**BRIEF**
Report the number of lines in these entries that contain "parsingStringFunction". Write only the number.

**GIVEN INFORMATION**
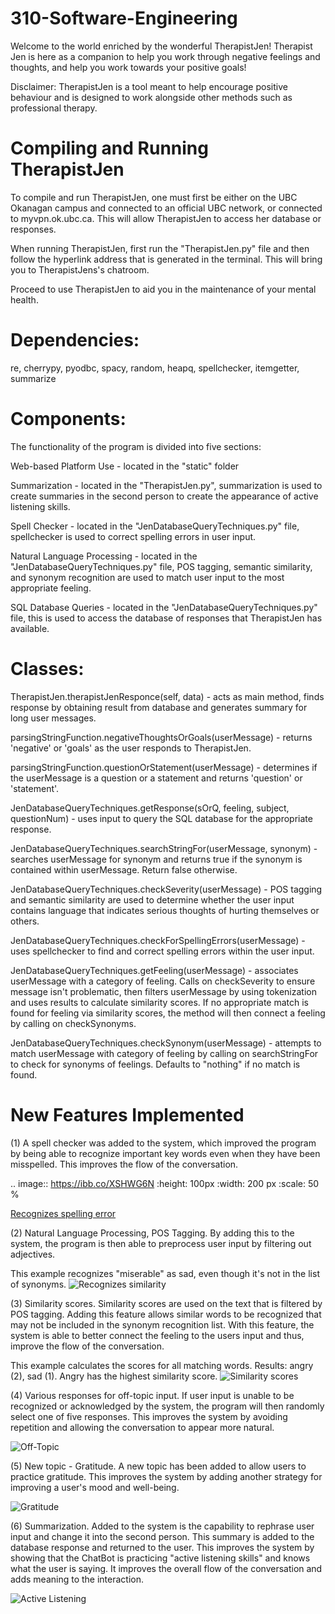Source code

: # 310-Software-Engineering

Welcome to the world enriched by the wonderful TherapistJen!
Therapist Jen is here as a companion to help you work through negative feelings and thoughts, and help you work towards your positive goals!

Disclaimer: TherapistJen is a tool meant to help encourage positive behaviour and is designed to work alongside other methods such as professional therapy.

# Compiling and Running TherapistJen

To compile and run TherapistJen, one must first be either on the UBC Okanagan campus and connected to an official UBC network, or connected to myvpn.ok.ubc.ca. This will allow TherapistJen to access her database or responses. 

When running TherapistJen, first run the "TherapistJen.py" file and then follow the hyperlink address that is generated in the terminal. This will bring you to TherapistJens's chatroom.

Proceed to use TherapistJen to aid you in the maintenance of your mental health.

# Dependencies:
re, cherrypy, pyodbc, spacy, random, heapq, spellchecker, itemgetter, summarize

# Components:
The functionality of the program is divided into five sections:

Web-based Platform Use - located in the "static" folder

Summarization - located in the "TherapistJen.py", summarization is used to create summaries in the second person to create the appearance of active listening skills.

Spell Checker - located in the "JenDatabaseQueryTechniques.py" file, spellchecker is used to correct spelling errors in user input.

Natural Language Processing - located in the "JenDatabaseQueryTechniques.py" file, POS tagging, semantic similarity, and synonym recognition are used to match user input to the most appropriate feeling.

SQL Database Queries - located in the "JenDatabaseQueryTechniques.py" file, this is used to access the database of responses that TherapistJen has available.

# Classes:
TherapistJen.therapistJenResponce(self, data) - acts as main method, finds response by obtaining result from database and generates summary for long user messages. 

parsingStringFunction.negativeThoughtsOrGoals(userMessage) - returns 'negative' or 'goals' as the user responds to TherapistJen.

parsingStringFunction.questionOrStatement(userMessage) - determines if the userMessage is a question or a statement and returns 'question' or 'statement'.

JenDatabaseQueryTechniques.getResponse(sOrQ, feeling, subject, questionNum) - uses input to query the SQL database for the appropriate response.

JenDatabaseQueryTechniques.searchStringFor(userMessage, synonym) - searches userMessage for synonym and returns true if the synonym is contained within userMessage. Return false otherwise.

JenDatabaseQueryTechniques.checkSeverity(userMessage) - POS tagging and semantic similarity are used to determine whether the user input contains language that indicates serious thoughts of hurting themselves or others.

JenDatabaseQueryTechniques.checkForSpellingErrors(userMessage) - uses spellchecker to find and correct spelling errors within the user input.

JenDatabaseQueryTechniques.getFeeling(userMessage) - associates userMessage with a category of feeling. Calls on checkSeverity to ensure message isn't problematic, then filters userMessage by using tokenization and uses results to calculate similarity scores. If no appropriate match is found for feeling via similarity scores, the method will then connect a feeling by calling on checkSynonyms.

JenDatabaseQueryTechniques.checkSynonym(userMessage) - attempts to match userMessage with category of feeling by calling on searchStringFor to check for synonyms of feelings. Defaults to "nothing" if no match is found.

# New Features Implemented
(1) A spell checker was added to the system, which improved the program by being able to recognize important key words even when they have been misspelled. This improves the flow of the conversation.

.. image:: https://ibb.co/XSHWG6N
   :height: 100px
   :width: 200 px
   :scale: 50 %

[Recognizes spelling error](https://ibb.co/XSHWG6N)

(2) Natural Language Processing, POS Tagging. By adding this to the system, the program is then able to preprocess user input by filtering out adjectives.

This example recognizes "miserable" as sad, even though it's not in the list of synonyms.
![Recognizes similarity](https://ibb.co/gtB62RK)

(3) Similarity scores. Similarity scores are used on the text that is filtered by POS tagging. Adding this feature allows similar words to be recognized that may not be included in the synonym recognition list. With this feature, the system is able to better connect the feeling to the users input and thus, improve the flow of the conversation.


This example calculates the scores for all matching words. Results: angry (2), sad (1). Angry has the highest similarity score.
![Similarity scores](https://ibb.co/Rj2gTXx)

(4) Various responses for off-topic input. If user input is unable to be recognized or acknowledged by the system, the program will then randomly select one of five responses. This improves the system by avoiding repetition and allowing the conversation to appear more natural.

![Off-Topic](https://ibb.co/jTxBh8J)

(5) New topic - Gratitude. A new topic has been added to allow users to practice gratitude. This improves the system by adding another strategy for improving a user's mood and well-being.

![Gratitude](https://ibb.co/Z8Cck0g)

(6) Summarization. Added to the system is the capability to rephrase user input and change it into the second person. This summary is added to the database response and returned to the user. This improves the system by showing that the ChatBot is practicing "active listening skills" and knows what the user is saying. It improves the overall flow of the conversation and adds meaning to the interaction.   

![Active Listening](https://ibb.co/D8wH2Sd)
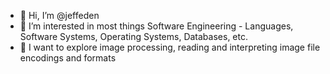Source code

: - 👋 Hi, I’m @jeffeden
- 👀 I’m interested in most things Software Engineering - Languages, Software Systems, Operating Systems, Databases, etc.
- 🌱 I want to explore image processing, reading and interpreting image file encodings and formats


<!---
jeffeden/jeffeden is a ✨ special ✨ repository because its `README.md` (this file) appears on your GitHub profile.
You can click the Preview link to take a look at your changes.
--->
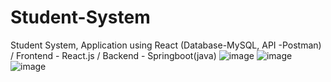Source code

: # Student-System
Student System, Application using React (Database-MySQL, API -Postman) / Frontend -  React.js / Backend - Springboot(java)
![image](https://github.com/kaazif/Student-System/assets/73253420/ea94c240-b408-4a55-b979-de09d1844e88)
![image](https://github.com/kaazif/Student-System/assets/73253420/dbbd0e96-47be-4d64-9d03-e72b3a99a3b6)
![image](https://github.com/kaazif/Student-System/assets/73253420/b249b196-b747-4a69-9e3b-34aca2649129)
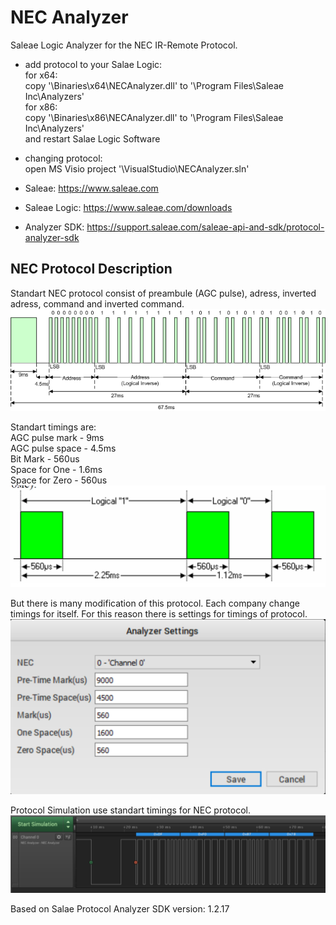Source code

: # NEC Analyzer

Saleae Logic Analyzer for the NEC IR-Remote Protocol.

* add protocol to your Salae Logic:<br>
for x64: <br>
copy '\Binaries\x64\NECAnalyzer.dll' to '\Program Files\Saleae Inc\Analyzers'<br>
for x86: <br>
copy '\Binaries\x86\NECAnalyzer.dll' to '\Program Files\Saleae Inc\Analyzers'<br>
and restart Salae Logic Software
* changing protocol:<br>
open MS Visio project '\VisualStudio\NECAnalyzer.sln'

* Saleae: https://www.saleae.com
* Saleae Logic: https://www.saleae.com/downloads
* Analyzer SDK: https://support.saleae.com/saleae-api-and-sdk/protocol-analyzer-sdk

## NEC Protocol Description
Standart NEC protocol consist of preambule (AGC pulse), adress, inverted adress, command and inverted command.
![](./Screenshots/NECMessageFrame.png)

Standart timings are:<br>
AGC pulse mark - 9ms<br>
AGC pulse space - 4.5ms<br>
Bit Mark - 560us<br>
Space for One - 1.6ms<br>
Space for Zero - 560us<br>
![](./Screenshots/NECBitsTiming.png)

But there is many modification of this protocol. Each company change timings for itself. For this reason there is settings for timings of protocol.
![](./Screenshots/ProtocolSettings.png)

Protocol Simulation use standart timings for NEC protocol.
![](./Screenshots/ProtocolSimulation.png)

Based on Salae Protocol Analyzer SDK version: 1.2.17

**THE COMPLETED TASK**
2